The Erosion of Premium Valuation
Bitcoin Treasuries data reveals that MSTR’s mNAV has slipped to 0.988, a historic low marking the complete evaporation of the premium this company once commanded. The core issue stems from the divergence between enterprise value and Bitcoin holdings value: the company’s enterprise value stands at $59 billion while its Bitcoin holdings are valued at $59.7 billion. The basic market cap-based net asset value has compressed further to just 0.763.
This erosion coincides directly with Bitcoin’s brutal pullback from the year-to-date peak of $126,200 to current levels around $91.64K. For a company whose entire investment thesis revolves around Bitcoin accumulation, this represents an existential pressure point. The correlation between BTC performance and MSTR valuation multiples has become undeniably tight.
Shareholder Dilution Compounds Investor Concerns
Beyond the Bitcoin price dependency, MicroStrategy continues weaponizing its at-the-market offering program to raise capital. The company maintains over $11.8 billion in remaining ATM capacity, virtually guaranteeing further shareholder dilution ahead. Outstanding shares have exploded from 93.2 million in 2022 to over 267 million today—a nearly 300% increase that systematically deteriorates per-share economics.
This dual headwind—negative mNAV plus ongoing dilution—creates a vicious cycle where each new capital raise further disconnects share value from underlying Bitcoin holdings.
Technical Breakdown Confirms Downside Risk
The daily chart now displays a textbook death cross pattern, with the 50-day and 200-day weighted moving averages having recently intersected. This cross pattern development arrives as MSTR has decisively broken below the critical $230 support level (March’s lows) and pierced the 61.8% Fibonacci retracement zone.
The technical picture deteriorates further below. If the stock continues lower and breaches the 78.6% Fibonacci level at $126, the psychological $100 threshold becomes inevitable. Bitcoin itself has formed similar bearish patterns on its daily timeframe, including a defined pennant formation that could drive the cryptocurrency toward $80,000—compounding pressure on MSTR valuations.

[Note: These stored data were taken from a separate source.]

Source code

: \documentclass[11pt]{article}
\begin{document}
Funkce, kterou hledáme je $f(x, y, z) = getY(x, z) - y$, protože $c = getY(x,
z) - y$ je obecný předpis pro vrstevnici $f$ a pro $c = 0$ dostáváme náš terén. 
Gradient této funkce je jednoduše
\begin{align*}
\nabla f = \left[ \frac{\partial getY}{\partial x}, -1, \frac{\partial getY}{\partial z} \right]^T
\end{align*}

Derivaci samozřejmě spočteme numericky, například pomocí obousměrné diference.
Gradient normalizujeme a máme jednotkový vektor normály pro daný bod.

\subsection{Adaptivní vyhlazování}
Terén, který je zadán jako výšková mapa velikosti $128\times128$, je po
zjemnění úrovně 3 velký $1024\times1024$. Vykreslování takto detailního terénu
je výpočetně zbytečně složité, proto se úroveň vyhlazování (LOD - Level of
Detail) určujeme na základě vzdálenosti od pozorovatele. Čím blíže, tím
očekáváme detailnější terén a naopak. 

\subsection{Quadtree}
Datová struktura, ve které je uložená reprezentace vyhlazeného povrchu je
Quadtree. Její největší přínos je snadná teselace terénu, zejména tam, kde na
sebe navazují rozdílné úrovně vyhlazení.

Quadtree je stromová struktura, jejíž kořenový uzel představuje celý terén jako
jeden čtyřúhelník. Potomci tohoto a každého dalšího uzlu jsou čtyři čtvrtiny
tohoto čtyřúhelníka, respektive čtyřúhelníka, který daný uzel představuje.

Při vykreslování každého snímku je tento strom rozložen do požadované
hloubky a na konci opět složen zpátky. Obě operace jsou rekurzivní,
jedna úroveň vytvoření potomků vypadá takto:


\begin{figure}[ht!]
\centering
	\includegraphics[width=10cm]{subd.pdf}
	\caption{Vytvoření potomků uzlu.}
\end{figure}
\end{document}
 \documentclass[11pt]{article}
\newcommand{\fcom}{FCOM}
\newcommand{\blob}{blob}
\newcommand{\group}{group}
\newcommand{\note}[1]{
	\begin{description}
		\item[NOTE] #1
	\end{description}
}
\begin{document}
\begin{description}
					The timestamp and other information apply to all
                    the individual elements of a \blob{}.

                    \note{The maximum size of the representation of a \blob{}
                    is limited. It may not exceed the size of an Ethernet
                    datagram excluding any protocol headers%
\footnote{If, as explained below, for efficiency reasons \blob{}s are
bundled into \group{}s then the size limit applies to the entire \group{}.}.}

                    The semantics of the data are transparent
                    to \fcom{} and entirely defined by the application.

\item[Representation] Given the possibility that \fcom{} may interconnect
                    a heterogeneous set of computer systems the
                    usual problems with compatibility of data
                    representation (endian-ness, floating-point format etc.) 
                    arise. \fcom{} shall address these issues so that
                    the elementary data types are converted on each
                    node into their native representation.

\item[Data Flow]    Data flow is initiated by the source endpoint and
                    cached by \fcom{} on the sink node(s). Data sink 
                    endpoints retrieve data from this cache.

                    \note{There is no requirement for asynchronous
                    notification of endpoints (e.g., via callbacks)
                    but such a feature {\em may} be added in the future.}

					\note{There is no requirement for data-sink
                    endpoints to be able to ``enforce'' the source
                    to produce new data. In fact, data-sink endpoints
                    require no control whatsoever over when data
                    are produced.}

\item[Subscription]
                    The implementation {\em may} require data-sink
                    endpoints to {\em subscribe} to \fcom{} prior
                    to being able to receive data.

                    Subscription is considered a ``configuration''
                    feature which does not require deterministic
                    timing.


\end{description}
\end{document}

The Convergence of Risk Factors
What makes this moment particularly precarious for MSTR investors is the convergence of three distinct risk vectors: deteriorating Bitcoin fundamentals, structural shareholder dilution, and now confirmed technical weakness via the death cross pattern forming on daily charts. The stock may continue its descent as the combination of technical sellers and fundamental deterioration overwhelms any near-term strength.